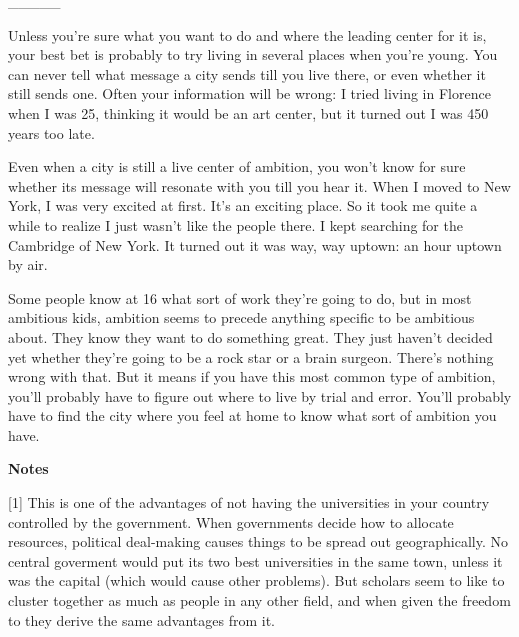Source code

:                   \_\_\_\_\_
                  

Unless you're sure what you want to do and where
                  the leading center for it is, your best bet is probably to try
                  living in several places when you're young. You can never tell
                  what message a city sends till you live there, or even whether
                  it still sends one. Often your information will be wrong: I
                  tried living in Florence when I was 25, thinking it would be
                  an art center, but it turned out I was 450 years too late.

Even
                  when a city is still a live center of ambition, you won't know
                  for sure whether its message will resonate with you till you
                  hear it. When I moved to New York, I was very excited at
                  first. It's an exciting place. So it took me quite a while to
                  realize I just wasn't like the people there. I kept searching
                  for the Cambridge of New York. It turned out it was way, way
                  uptown: an hour uptown by air.

Some people know at
                  16 what sort of work they're going to do, but in most
                  ambitious kids, ambition seems to precede anything specific to
                  be ambitious about. They know they want to do something great.
                  They just haven't decided yet whether they're going to be a
                  rock star or a brain surgeon. There's nothing wrong with that.
                  But it means if you have this most common type of ambition,
                  you'll probably have to figure out where to live by trial and
                  error. You'll probably have to find the city where you feel at
                  home to know what sort of ambition you have.







\textbf{Notes}

[1] This is one of the advantages of not having the
                  universities in your country controlled by the government.
                  When governments decide how to allocate resources, political
                  deal-making causes things to be spread out geographically. No
                  central goverment would put its two best universities in the
                  same town, unless it was the capital (which would cause other
                  problems). But scholars seem to like to cluster together as
                  much as people in any other field, and when given the freedom
                  to they derive the same advantages from it.

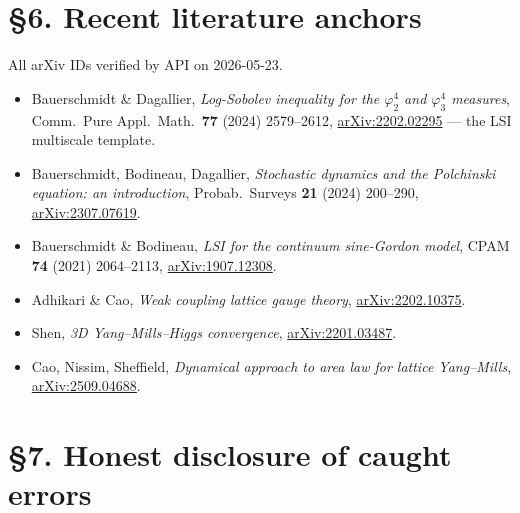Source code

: \documentclass[11pt,a4paper]{article}
\begin{document}
\section*{§6. Recent literature anchors}

All arXiv IDs verified by API on 2026-05-23.
\begin{itemize}
  \item Bauerschmidt \& Dagallier, \emph{Log-Sobolev inequality for the $\varphi^4_2$ and $\varphi^4_3$ measures}, Comm.\ Pure Appl.\ Math.\ \textbf{77} (2024) 2579--2612, \href{https://arxiv.org/abs/2202.02295}{arXiv:2202.02295} --- the LSI multiscale template.
  \item Bauerschmidt, Bodineau, Dagallier, \emph{Stochastic dynamics and the Polchinski equation: an introduction}, Probab.\ Surveys \textbf{21} (2024) 200--290, \href{https://arxiv.org/abs/2307.07619}{arXiv:2307.07619}.
  \item Bauerschmidt \& Bodineau, \emph{LSI for the continuum sine-Gordon model}, CPAM \textbf{74} (2021) 2064--2113, \href{https://arxiv.org/abs/1907.12308}{arXiv:1907.12308}.
  \item Adhikari \& Cao, \emph{Weak coupling lattice gauge theory}, \href{https://arxiv.org/abs/2202.10375}{arXiv:2202.10375}.
  \item Shen, \emph{3D Yang--Mills--Higgs convergence}, \href{https://arxiv.org/abs/2201.03487}{arXiv:2201.03487}.
  \item Cao, Nissim, Sheffield, \emph{Dynamical approach to area law for lattice Yang--Mills}, \href{https://arxiv.org/abs/2509.04688}{arXiv:2509.04688}.
\end{itemize}

\section*{§7. Honest disclosure of caught errors}
\end{document}
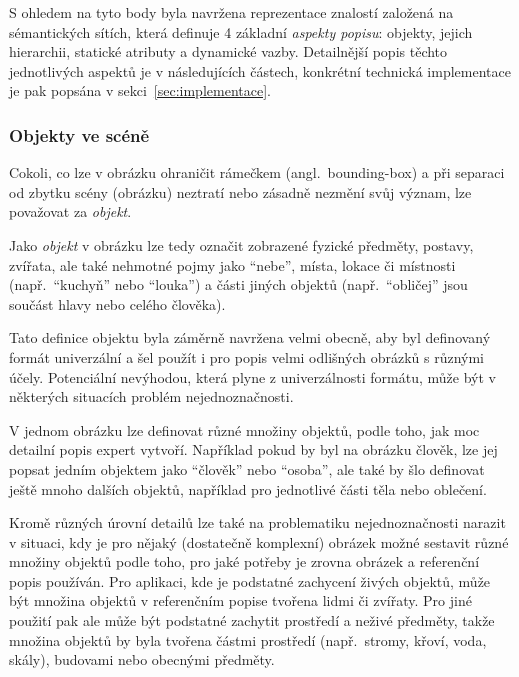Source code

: S ohledem na tyto body byla navržena reprezentace znalostí založená na sémantických sítích, která definuje 4 základní \emph{aspekty popisu}: objekty, jejich hierarchii,
statické atributy a dynamické vazby.
Detailnější popis těchto jednotlivých aspektů je v následujících částech, konkrétní technická implementace je pak popsána v sekci~\ref{sec:implementace}.

\subsubsection{Objekty ve scéně}\label{subsubsec:objekty_ve_scene}
\newcommand{\objekt}{{\color{red!70!black}\texttt{objekt}}}
Cokoli, co lze v obrázku ohraničit rámečkem (angl.~bounding-box)
a při separaci od zbytku scény (obrázku) neztratí nebo zásadně nezmění svůj význam,
lze považovat za \emph{objekt}.

Jako \emph{objekt} v obrázku lze tedy označit zobrazené fyzické předměty, postavy, zvířata, ale také nehmotné pojmy jako \enquote{nebe},
místa, lokace či místnosti (např.~\enquote{kuchyň} nebo \enquote{louka}) a části jiných objektů (např.~\enquote{obličej} jsou součást hlavy nebo celého člověka).

Tato definice objektu byla záměrně navržena velmi obecně, aby byl definovaný formát univerzální a šel použít i pro popis velmi odlišných obrázků s různými účely.
Potenciální nevýhodou, která plyne z univerzálnosti formátu, může být v některých situacích problém nejednoznačnosti.

V jednom obrázku lze definovat různé množiny objektů, podle toho, jak moc detailní popis expert vytvoří.
Například pokud by byl na obrázku člověk, lze jej popsat jedním objektem jako \enquote{člověk} nebo \enquote{osoba},
ale také by šlo definovat ještě mnoho dalších objektů, například pro jednotlivé části těla nebo oblečení.

Kromě různých úrovní detailů lze také na problematiku nejednoznačnosti narazit v situaci, kdy je pro nějaký (dostatečně komplexní) obrázek
možné sestavit různé množiny objektů podle toho, pro jaké potřeby je zrovna obrázek a referenční popis používán.
Pro aplikaci, kde je podstatné zachycení živých objektů, může být množina objektů v referenčním popise tvořena lidmi či zvířaty.
Pro jiné použití pak ale může být podstatné zachytit prostředí a neživé předměty,
takže množina objektů by byla tvořena částmi prostředí (např.~stromy, křoví, voda, skály), budovami nebo obecnými předměty.

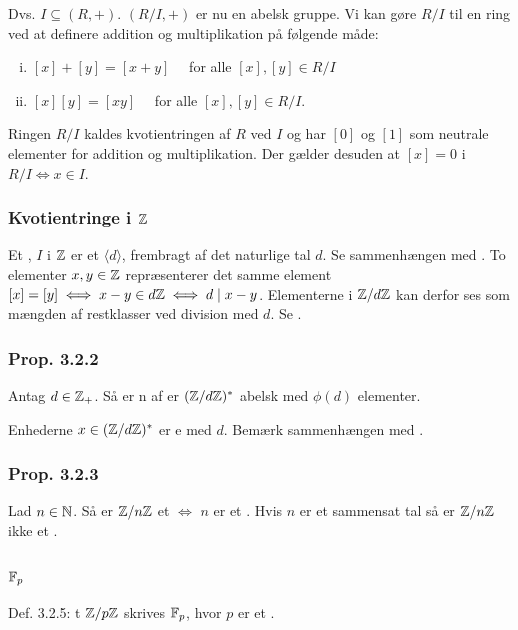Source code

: Dvs. $I \subseteq (R, +)$. $(R/I, +)$ er nu en abelsk gruppe. Vi kan gøre $R/I$
til en ring ved at definere addition og multiplikation på følgende måde:
\begin{enumerate}[(i)]
  \item $[x] + [y] = [x + y] \quad$ for alle $[x],[y] \in R/I$
  \item $[x][y] = [xy] \quad$ for alle $[x],[y] \in R/I$.
\end{enumerate}

Ringen $R/I$ kaldes kvotientringen af $R$ ved $I$ og har $[0]$ og $[1]$ som
neutrale elementer for addition og multiplikation. Der gælder desuden at $[x] =
0$ i $R/I \iff x \in I$.

\subsubsection{Kvotientringe i $\mathbb{Z}$}
\label{Kvotientringe i Z}
Et , $I$ i $\mathbb{Z}$ er et  $\langle d \rangle$,
frembragt af det naturlige tal $d$. Se sammenhængen med . To
elementer $x, y \in \mathbb{Z}$ repræsenterer det samme element $[x] = [y] \iff x - y
\in d\mathbb{Z} \iff d \mid x - y$. Elementerne i $\mathbb{Z}/d\mathbb{Z}$ kan derfor ses som mængden
af restklasser ved division med $d$. Se .

\subsubsection{Prop. 3.2.2}
\label{Prop. 3.2.2}
Antag $d \in \mathbb{Z}_+$. Så er n af er $(\mathbb{Z}/d\mathbb{Z})^*$
abelsk med $\phi(d)$ elementer.

Enhederne $x \in (\mathbb{Z}/d\mathbb{Z})^*$ er e med $d$. Bemærk
sammenhængen med . 

\subsubsection{Prop. 3.2.3}
\label{Prop. 3.2.3}
Lad $n \in \mathbb{N}$. Så er $\mathbb{Z}/n\mathbb{Z}$ et  $\iff$ $n$ er
et . Hvis $n$ er et sammensat tal så er $\mathbb{Z}/n\mathbb{Z}$ ikke et
.

\subsubsection{$\mathbb{F}_p$}
\label{F_p}
Def. 3.2.5: t $\mathbb{Z}/p\mathbb{Z}$ skrives $\mathbb{F}_p$, hvor $p$ er et
.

────────────────────

## Directions for this task
In the listing above, find the line with "Pro jiné použití" and the line with "neutrale elementer for". Copy exactly those two and every line between, without the pictures.

## Answer for this exercise
Pro jiné použití pak ale může být podstatné zachytit prostředí a neživé předměty,
takže množina objektů by byla tvořena částmi prostředí (např.~stromy, křoví, voda, skály), budovami nebo obecnými předměty.

Source code

: Dvs. $I \subseteq (R, +)$. $(R/I, +)$ er nu en abelsk gruppe. Vi kan gøre $R/I$
til en ring ved at definere addition og multiplikation på følgende måde:
\begin{enumerate}[(i)]
  \item $[x] + [y] = [x + y] \quad$ for alle $[x],[y] \in R/I$
  \item $[x][y] = [xy] \quad$ for alle $[x],[y] \in R/I$.
\end{enumerate}

Ringen $R/I$ kaldes kvotientringen af $R$ ved $I$ og har $[0]$ og $[1]$ som
neutrale elementer for addition og multiplikation. Der gælder desuden at $[x] =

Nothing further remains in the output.